As a member of the newly emerging design force, which has gradually won the attention of the major media, Momo admits that she likes to do handwork slowly, and fashion is more of an empty noun for her. "In the final analysis, I want to be able to make good clothes all the time, and give me friends who like and like my friends."

Like this graduation show, in addition to commemorating the upcoming relocation of Charing Cross Building's printing and dyeing studio, she also hopes that people who wear them can feel like flying like balloons.

Momo is quiet and introspective, which is rare among peers. It often sleeps on the floor and sleeps in the studio. It also takes a free attitude towards the changing fashion. "Because these are second-hand resources, especially when their design is not mature enough, they are easily affected, but they do not know anything about it."

For future planning, Momo hopes to be down-to-earth and natural, "continue the world tour stall plan and insist on doing manual work."

This is a recent plan. "

Persistent Momo is proceeding along her dream channel.

B= reporter

M=Momo Wang

B: where did the earliest fashion impression come from?

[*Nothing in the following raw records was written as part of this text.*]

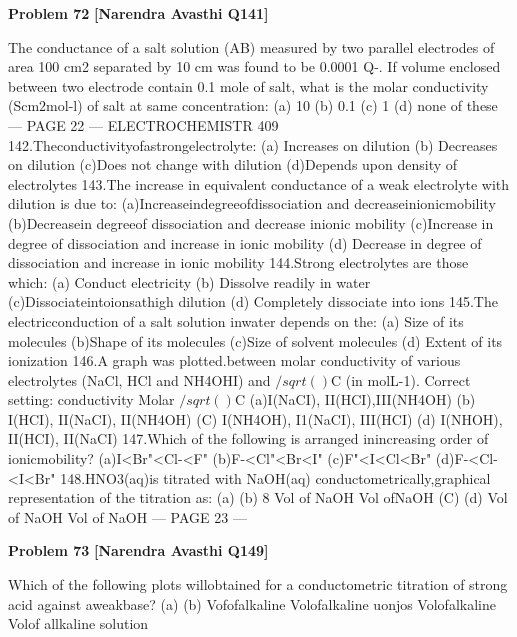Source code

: \begin{problembox}
\textbf{Problem 72} \hfill \textbf{[Narendra Avasthi Q141]}
\label{q:ext-narendra_avasthi_all_questions-72}

The conductance of a salt solution (AB) measured by two parallel electrodes of area 100 cm2
separated by 10 cm was found to be 0.0001 Q-. If volume enclosed between two electrode
contain 0.1 mole of salt, what is the molar conductivity (Scm$2$mol-l) of salt at same
concentration:
(a) 10
(b) 0.1
(c) 1
(d) none of these
--- PAGE 22 ---
ELECTROCHEMISTR
409
142.Theconductivityofastrongelectrolyte: 
(a) Increases on dilution
(b) Decreases on dilution
(c)Does not change with dilution
(d)Depends upon density of electrolytes
143.The increase in equivalent conductance of a weak electrolyte with dilution is due to:
(a)Increaseindegreeofdissociation and decreaseinionicmobility
(b)Decreasein degreeof dissociation and decrease inionic mobility
(c)Increase in degree of dissociation and increase in ionic mobility
(d) Decrease in degree of dissociation and increase in ionic mobility
144.Strong electrolytes are those which:
(a) Conduct electricity
(b) Dissolve readily in water
(c)Dissociateintoionsathigh dilution
(d) Completely dissociate into ions
145.The electricconduction of a salt solution inwater depends on the:
(a) Size of its molecules
(b)Shape of its molecules
(c)Size of solvent molecules
(d) Extent of its ionization
146.A graph was plotted.between molar conductivity of various electrolytes (NaCl, HCl and
NH4OHI) and $/sqrt()$C (in molL-1). Correct setting:
conductivity
Molar
$/sqrt()$C
(a)I(NaCI), II(HCI),III(NH4OH)
(b) I(HCI), II(NaCI), II(NH4OH)
(C) I(NH4OH), I1(NaCI), III(HCI)
(d) I(NHOH), II(HCI), II(NaCI)
147.Which of the following is arranged inincreasing order of ionicmobility?
(a)I<Br"<Cl-<F"
(b)F-<Cl"<Br<I"
(c)F"<I<Cl<Br"
(d)F-<Cl-<I<Br"
148.HNO3(aq)is titrated with NaOH(aq) conductometrically,graphical representation of the
titration as:
(a)
(b)
8
Vol of NaOH
Vol ofNaOH
(C)
(d)
Vol of NaOH
Vol of NaOH
--- PAGE 23 ---
\end{problembox}

\begin{problembox}
\textbf{Problem 73} \hfill \textbf{[Narendra Avasthi Q149]}
\label{q:ext-narendra_avasthi_all_questions-73}

Which of the following plots willobtained for a conductometric titration of strong acid against
aweakbase?
(a)
(b)
Vofofalkaline
Volofalkaline
uonjos
Volofalkaline
Volof allkaline
solution
\end{problembox}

M: the earliest impression of fashion is probably when we were young, looking at the books tailored by mother from Japan.

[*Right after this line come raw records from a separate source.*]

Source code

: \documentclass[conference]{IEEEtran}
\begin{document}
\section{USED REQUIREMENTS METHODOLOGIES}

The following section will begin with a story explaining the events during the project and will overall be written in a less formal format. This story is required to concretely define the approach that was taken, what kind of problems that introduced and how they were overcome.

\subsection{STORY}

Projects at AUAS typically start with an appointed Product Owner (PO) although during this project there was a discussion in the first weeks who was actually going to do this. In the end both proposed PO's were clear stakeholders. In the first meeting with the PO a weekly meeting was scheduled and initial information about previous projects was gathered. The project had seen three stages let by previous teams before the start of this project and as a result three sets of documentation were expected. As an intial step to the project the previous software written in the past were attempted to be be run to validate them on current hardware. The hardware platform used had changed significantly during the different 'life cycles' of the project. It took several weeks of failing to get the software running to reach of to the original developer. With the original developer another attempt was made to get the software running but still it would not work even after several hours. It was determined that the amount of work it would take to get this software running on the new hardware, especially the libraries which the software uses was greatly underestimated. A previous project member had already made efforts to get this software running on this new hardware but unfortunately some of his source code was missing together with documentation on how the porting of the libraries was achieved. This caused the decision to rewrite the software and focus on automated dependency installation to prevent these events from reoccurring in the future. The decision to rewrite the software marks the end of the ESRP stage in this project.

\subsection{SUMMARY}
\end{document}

Later, China gradually had clothing magazines. I remember the first magazine I saw was called "how". Later, when China had "Vogue", mother would buy it every time, so I followed it and grew up like this.

B: what is the biggest impact of Saint Martin's schooling experience?

What about London?

M: I think Saint Martin's greatest influence on me may be to let me know that no matter how many whims you have in your head, if you do not learn to export them in your own way, it will be meaningless.

You will only worry that your clothes are not interesting enough, and will not be afraid that the teacher will not be surprised to keep you going.

So I know that even if I leave school, I will develop a habit of recording my feelings.

London has always been a city of its own. This is like a new grandpa who has gone through many things. He smiles to accept everything, but he has his own judgement.

Here is a city where you never have to worry about watching a show, looking at an exhibition, and seeing something new.

As long as you have the energy, it will surely kill you and always be full of new adventures.

B: where did the inspiration for design come from?

Have you encountered any difficulties in the process of creation and production?

M: this year is the last year of central Saint Martin in Charing Cross Building. As a printing major, I am fascinated by dyeing and printing room. So I decided to find inspiration from graduation design, while working in it, inspired by things and friends around me.

I photographed every corner and looked for some materials that could be reused, such as the cloth laid underneath the screen printing, because all year round, almost all the graduates' prints were left unintentionally.

I gathered and disposed of these tablecloths and stitched them all over the clothes like feathers. These feathers meant that all the students who graduated from this old dyeing room flew away like birds.

In addition, I also pay special attention to the combination of printed knitted hand embroidered flowers on my clothes. I draw the elements from traditional African tribal costumes and many folk artists' hands, and then combine them with hand knitting and embroidery.

Many of my inspirations also come from nature and the little things that happen around me. It may be a trip or finding something old.

In fact, most of the time, it is not the exhaustion of inspiration but the fact that there is too much inspiration and how to choose. What is really hard is to focus on the divergence of one point and make it easy to relocate.

When I do not know how to choose, I will often look at the initial source of inspiration, then remove some unnecessary things, and then tell myself what good ideas can be put in the next series, after all, this will not be the last one.

Always think about it at first. It's my favorite method.